E- bilet, deplasman
yasakları, cart curt/ bir ton yasak varken her şeyden uzaklaştırılmıştık.
Yeterince her şeyden uzak kalarak her şeyden soyutlanmış duruma gelmiştik, ama
arada tribünün bütün unsurlarının geldiği maçlarda oluyordu. Bunlardan birini
İzmir’deki Beşiktaş voleybol maçında
yaşamıştık, ikincisi de Samsun’da
oynanan Fenerbahçe- Galatasaray Cumhurbaşkanlığı Kupası maçıyla oldu.
Bu maç için önceden hazırlıklarımızı yapmıştık.
Maddi yönden terso durumda kalsak da borç, harç herkes bi yerlerden parasını bi
şekilde buldu, bütün imkanlar seferber edildi, iş için yalanlar söylendi.
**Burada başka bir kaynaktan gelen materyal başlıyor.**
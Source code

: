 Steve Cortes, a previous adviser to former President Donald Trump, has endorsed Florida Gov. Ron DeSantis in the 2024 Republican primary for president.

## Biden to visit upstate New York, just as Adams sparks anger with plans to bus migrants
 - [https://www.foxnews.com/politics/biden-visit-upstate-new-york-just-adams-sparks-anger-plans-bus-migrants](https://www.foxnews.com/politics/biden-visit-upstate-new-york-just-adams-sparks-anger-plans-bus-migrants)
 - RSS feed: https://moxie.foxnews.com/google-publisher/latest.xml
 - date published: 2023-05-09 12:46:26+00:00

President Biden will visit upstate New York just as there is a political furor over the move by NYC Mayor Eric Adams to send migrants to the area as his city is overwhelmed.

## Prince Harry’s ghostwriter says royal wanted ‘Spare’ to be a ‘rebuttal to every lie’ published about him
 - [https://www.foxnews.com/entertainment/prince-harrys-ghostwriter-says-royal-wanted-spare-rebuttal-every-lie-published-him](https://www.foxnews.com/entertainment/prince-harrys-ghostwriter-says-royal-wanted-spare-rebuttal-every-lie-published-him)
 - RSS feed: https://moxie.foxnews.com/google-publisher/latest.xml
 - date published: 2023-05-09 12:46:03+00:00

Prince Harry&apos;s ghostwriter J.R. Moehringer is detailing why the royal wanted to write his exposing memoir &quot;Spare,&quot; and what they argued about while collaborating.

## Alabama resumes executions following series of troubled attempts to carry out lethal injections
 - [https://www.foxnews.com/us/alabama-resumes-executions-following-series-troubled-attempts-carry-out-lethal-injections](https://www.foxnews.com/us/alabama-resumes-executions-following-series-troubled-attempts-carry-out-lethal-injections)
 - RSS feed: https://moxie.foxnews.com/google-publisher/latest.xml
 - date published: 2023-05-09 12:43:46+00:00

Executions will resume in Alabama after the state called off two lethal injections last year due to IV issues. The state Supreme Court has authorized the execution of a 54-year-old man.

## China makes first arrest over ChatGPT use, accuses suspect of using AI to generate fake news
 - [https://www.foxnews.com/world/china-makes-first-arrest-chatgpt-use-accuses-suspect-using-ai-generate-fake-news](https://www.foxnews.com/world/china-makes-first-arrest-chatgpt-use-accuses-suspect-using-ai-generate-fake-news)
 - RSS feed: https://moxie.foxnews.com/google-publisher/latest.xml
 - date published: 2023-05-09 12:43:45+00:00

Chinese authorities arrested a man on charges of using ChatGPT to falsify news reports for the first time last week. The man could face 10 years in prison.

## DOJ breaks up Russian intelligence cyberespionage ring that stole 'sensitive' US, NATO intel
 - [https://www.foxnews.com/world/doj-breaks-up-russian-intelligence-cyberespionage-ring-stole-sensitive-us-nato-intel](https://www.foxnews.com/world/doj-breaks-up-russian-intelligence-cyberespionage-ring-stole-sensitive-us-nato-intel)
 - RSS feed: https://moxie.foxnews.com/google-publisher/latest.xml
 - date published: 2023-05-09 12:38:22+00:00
Mevzu Galatasaray maçıysa, ve
yarı yarıya tribünlerde bu maç hiç bahane edilmeden kaçırılmamalıydı. Bizde bu düşünceyle gittik bu maça. İstanbul’dan yaklaşık 5 araçla
yola çıktık, daha fazla olabilirdi ama
bu da yeterli bir sayıydı. Samsun'a indiğimizde yakın bir kahveye girdik. Kahveye girer girmez " gençler öğrenci misiniz " muhabbeti daha sonra bizim " Biz Fenerbahçeliyiz" diyince kısa sürede sona erdi. Biz de uzatmadan bir süre sonra salona doğru yol aldık. Samsun’a
indiğimizden itibaren haberler etrafa yayılmaya başlamıştı. Yolda mahsur kalan
Galatasaray’lılara Fenerbahçelilerin
saldırması sonucu 3 Galatasaray’lı yara aldı. Böyle maçlarda klasik olaylardan
biridir bunlar. Sen yara vermezsen, birileri gelir sana yara verir. Bu işlerin
genelde kuralları böyle işler. Bunlar
anlık olaylardır, çabukluğa bakar.
Burada
asıl konu içeride olabileceklerdi, içeriye girmeden önce polislerin saçma sapan
nedenlerden ötürü bazı pankartları almaması saçmalık ötesiydi. Bunlardan biri E-bilete
karşı tepki pankartıydı. Bu muhabbetleri
geride bırakırsak; ilk iki periyot Galatasaray tribününün üstünlüğüyle geçti,
diğer periyotlarda daha da iki tribünün de şişeler atılması sonucu kaos ortamı
oluştu. E-bilet’in gelmesinden sonra hemen hemen her maçtan geri tribüncüleri
bu maçta böyle ortamları özlediğini gösterdi. Bir tribün ortamında ne yapılması
gerekirse bu maçta da o yapıldı.
Fenerbahçe tribününden Galatasaray tribününe
yollanan meşale, Galatasaray tribününden Fenerbahçe tribününe yollanan sis,
sonrasında iki tarafın birbirine attığı torpiller maçın kaosunu arttırdı. Çoğu
kez başka şehirlerde maçın iptal edilmesinden ötürü; “ tekrar iptal olacak mı “ diye kendimize sorarken Emniyetin
tribünleri dışarı çıkartmaması hepimizi şaşırttı. Olaylar bir süre devam
etti. Olması gerekenler oldu sadece.
Fenerbahçe tribünü kısmında çok fazla ailenin olması tribünün performansını
etkiledi. Lafı fazla uzatmadan; bu deplasman E-bilet’in yok sayıldığı,
tribüncülerin istediklerini yapabildiği, Kaos’un içinde var olabildiği bir
deplasmandı. Deplasman dönüşündeki yorgunluklar, deplasmandan döner dönmez işe
gitmek de “ Hayat deplasman dönüşü başlar “ sözünü hatırlattı hepimize. Sabah kimileri tatlı uykusunda uyurken km'lerce yol tepen, bunun cefasını çekenler deplasman dönüşü iş'lerine doğru yola koyuldu.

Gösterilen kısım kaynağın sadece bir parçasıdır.